Sam also works hard to counter the famous accusation that James contradicts Paul on the matter of faith and works. The opening illustrations of the politician praising a local school but sending his own children elsewhere; the McDonald's executive feeding his family at Burger King; and the husband who says he cherishes his wife but maintains an adulterous affair - all point to inconsistency between words and deeds. This was a good way in to the discussion about faith and works, and how both Paul and James address the topic differently, but consistently:
Real faith is not merely sentimental... and it is not merely credal... Such things may be something, but they are not Christianity. And they do not save.

And further:
How can you tell if someone is justified? How do you know if they're considered righteous by God? The answer is not by mere profession of faith. Anyone can claim to be trusting in Christ. You could train a parrot to say it. No, "faith alone" (in the sense James is using it in these verses) is insufficient. The real evidence is how that faith moves someone to obey what God has said to them - what Paul called "the obedience that comes from faith" (Romans 1:5). As Christians have often summarised it, Paul shows us we are saved by faith alone; James shows us that saving faith never remains alone. It is seen in godly deeds. Just look at Abraham.

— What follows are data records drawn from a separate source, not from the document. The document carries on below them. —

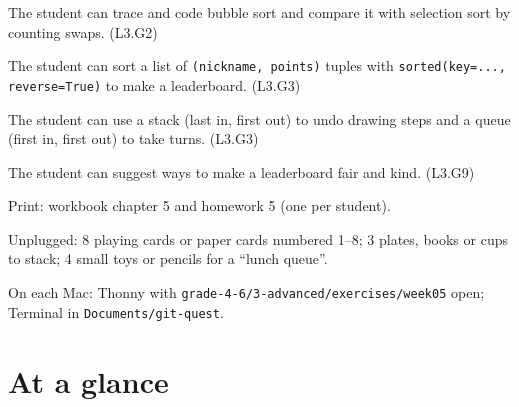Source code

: 
\begin{objectives}
  \item The student can trace and code bubble sort and compare it with selection sort by counting swaps. (L3.G2)
  \item The student can sort a list of \texttt{(nickname, points)} tuples with \texttt{sorted(key=..., reverse=True)} to make a leaderboard. (L3.G3)
  \item The student can use a stack (last in, first out) to undo drawing steps and a queue (first in, first out) to take turns. (L3.G3)
  \item The student can suggest ways to make a leaderboard fair and kind. (L3.G9)
\end{objectives}

\begin{materials}
  \item Print: workbook chapter 5 and homework 5 (one per student).
  \item Unplugged: 8 playing cards or paper cards numbered 1--8; 3 plates, books or cups to stack; 4 small toys or pencils for a \enquote{lunch queue}.
  \item On each Mac: Thonny with \texttt{grade-4-6/3-advanced/exercises/week05} open; Terminal in \texttt{Documents/git-quest}.
\end{materials}

\section{At a glance}
\begin{timeplan}
\end{timeplan}

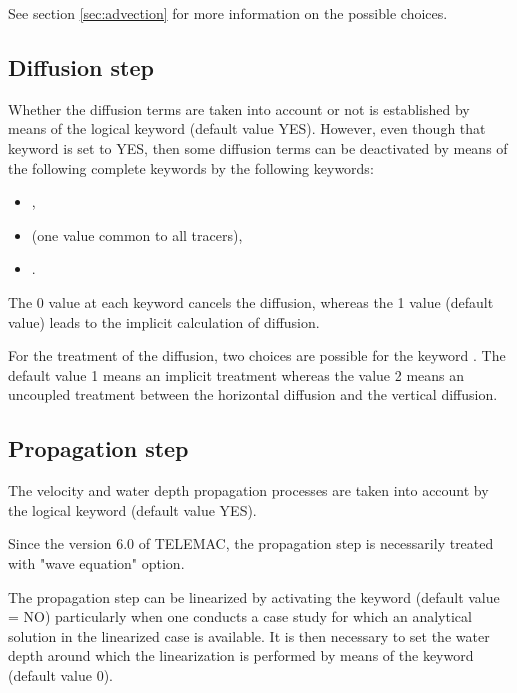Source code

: See section \ref{sec:advection} for more information on the possible choices.

\subsection{Diffusion step}
\label{sec:difstep}

Whether the diffusion terms are taken into account or not is established by
means of the logical keyword  (default value YES).
However, even though that keyword is set to YES, then some diffusion terms can
be deactivated by means of the following complete keywords by the following
keywords:

\begin{itemize}
\item {},

\item {} (one value common to all tracers),

\item {}.
\end{itemize}

The 0 value at each keyword cancels the diffusion, whereas the 1 value
(default value) leads to the implicit calculation of diffusion.

For the treatment of the diffusion, two choices are possible for the keyword
. The default value 1 means an implicit
treatment whereas the value 2 means an uncoupled treatment between the
horizontal diffusion and the vertical diffusion.


\subsection{Propagation step}

The velocity and water depth propagation processes are taken into account by
the logical keyword  (default value YES).

Since the version 6.0 of TELEMAC, the propagation step is necessarily treated
with  "wave equation" option.

The propagation step can be linearized by activating the keyword
 (default value = NO) particularly when one
conducts a case study for which an analytical solution in the linearized case
is available. It is then necessary to set the water depth around which the
linearization is performed by means of the keyword  (default value 0).

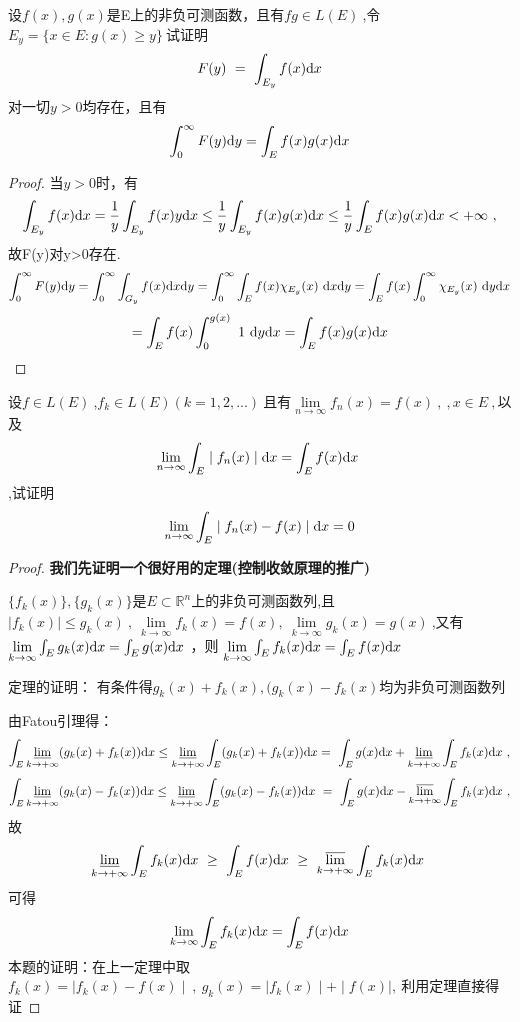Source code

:设$f(x),g(x)$是E上的非负可测函数，且有$fg\in L(E)\ $,令$E_y=\{x\in E:g(x)\geq y\}\ $试证明$$F(y)\ =\ \int_{E_y}f(x) \mathrm{d}x $$对一切$y>0$均存在，且有$$\int_{0}^{\infty}F(y)\mathrm{d}y=\int_E f(x)g(x)\mathrm{d}x$$
\begin{proof}
	当$y>0$时，有$$\int_{E_y}f(x)\di{x}=\frac{1}{y}\int_{E_y}f(x)y\di{x}\leq\frac{1}{y}\int_{E_y}f(x)g(x)\di{x}\leq\frac{1}{y}\int_{E}f(x)g(x)\di{x}<+\infty\ ,$$故F(y)对y>0存在.
	$$\int_{0}^{\infty}F(y)\di{y}=\int_{0}^{\infty}\int_{G_y}f(x)\di{x}\di{y}=\int_{0}^{\infty}\int_{E}f(x)\chi_{E_y}(x)\ \di{x}\di{y}=\int_{E}f(x)\int_{0}^{\infty}\chi_{E_y}(x)\ \di{y}\di{x}$$$$=\int_{E}f(x)\int_{0}^{g(x)}\ 1\ \di{y}\di{x}=\int_Ef(x)g(x)\di{x}$$
\end{proof}



设$f\in L(E) \ $,$f_k\in L(E)(k=1,2,...)\ $且有$\lim\limits_{n \to \infty}f_n(x)=f(x)\ ,\ ,x\in E\ ,$以及$$\lim\limits_{n \to \infty}\int_E \mid f_n(x)\mid \mathrm{d}x=\int_E f(x)\mathrm{d}x\ $$,试证明$$\lim\limits_{n \to \infty}\int_E \mid f_n(x)-f(x)\mid \mathrm{d}x=0$$
\begin{proof}
	\textbf{我们先证明一个很好用的定理(控制收敛原理的推广)}\par
	$\{f_k(x)\},\{g_k(x)\}$是$E \subset \mathbb{R}^n$上的非负可测函数列,且$\mid f_k(x) \mid \leq g_k(x)\ ,\ \lim\limits_{k \to \infty}f_k(x)=f(x),\ \lim\limits_{k \to \infty}g_k(x)=g(x)\ $,又有$\lim\limits_{k \to \infty}\int_E g_k(x)\mathrm{d}x=\int_E g(x)\mathrm{d}x\ $，则$\ \lim\limits_{k \to \infty}\int_E f_k(x)\di{x}=\int_E f(x)\di{x}\ $\par
	定理的证明： 	有条件得$g_k(x)+f_k(x),(g_k(x)-f_k(x)$均为非负可测函数列\par
	由Fatou引理得：
	$$\int_E \varliminf_{k \to +\infty}(g_k(x)+f_k(x))\mathrm{d}x\leq \varliminf_{k \to +\infty}\int_E (g_k(x)+f_k(x))\mathrm{d}x=\ \int_E g(x)\mathrm{d}x+\varliminf_{k \to +\infty}\int_E f_k(x)\mathrm{d}x\ ,$$  
	$$\int_E \varliminf_{k \to +\infty}(g_k(x)-f_k(x))\mathrm{d}x\leq \varliminf_{k \to +\infty}\int_E (g_k(x)-f_k(x))\mathrm{d}x\ =\ \int_E g(x)\mathrm{d}x-\varlimsup_{k \to +\infty}\int_E f_k(x)\mathrm{d}x\ ,$$
	故$$\varliminf_{k \to +\infty}\int_E f_k(x)\di{x}\ \geq\  \int_E f(x)\di{x}\ \geq\ \varlimsup_{k \to +\infty}\int_E f_k(x)\di{x}\ $$
	可得$$\ \lim\limits_{k \to \infty}\int_E f_k(x)\di{x}=\int_E f(x)\di{x}\ $$
	本题的证明：在上一定理中取$f_k(x)=\mid f_k(x)-f(x)\mid\ ,\ g_k(x)=\mid f_k(x)\mid+\mid f(x)\mid,\ $利用定理直接得证	
\end{proof}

The other portion that particularly stood out was the chapter on schedules and bank balances (4:13 - 5:6). Avoiding the ungodly and arrogant attitude of being in control, Sam highlights that we need 'to get two things right. First, our view of the future' - because we don't know what tomorrow will bring; and 'Second... our view of ourselves' - just mist, that vanishes. As Sam summarises: 'James is not against planning; he is warning us against planning that does not acknowledge the Lord's sovereign overruling of our lives.'

One thing that is missing from the book, and which would be helpful, is the Bible portion itself. It would be so handy to have the portion being discussed at the head of the chapter - although I'm sure there are good reasons for it not being included. These might include copyright restrictions from the Bible publisher, or perhaps a refusal to be tied down to one particular translation.

The aim of the 'God's Word For You' series is for us to read, feed, and lead - with a broad appeal for all types of reader. This broad approach is plain to be seen - anyone could read it straight through as a basic introduction to James. Taking it up a level, and the short portions could be taken for a devotional series over twenty days - a month's work of commuting devotions. I can also see it being useful for the Bible study leader, especially with the questions for reflection. And I'm looking forward to being inspired by it someday in my preaching through James - with ideas for illustrations, explanations, and applications. Pastors will want to buy up this series as an aid to their preaching and preparation.

James For You is definitely for YOU, whoever you may be. Take it up, read, feed, and maybe even lead, for the glory of God.

James For You is available from The Good Book Company and as an e-book. Disclaimer: I was provided with a free review copy for the blog.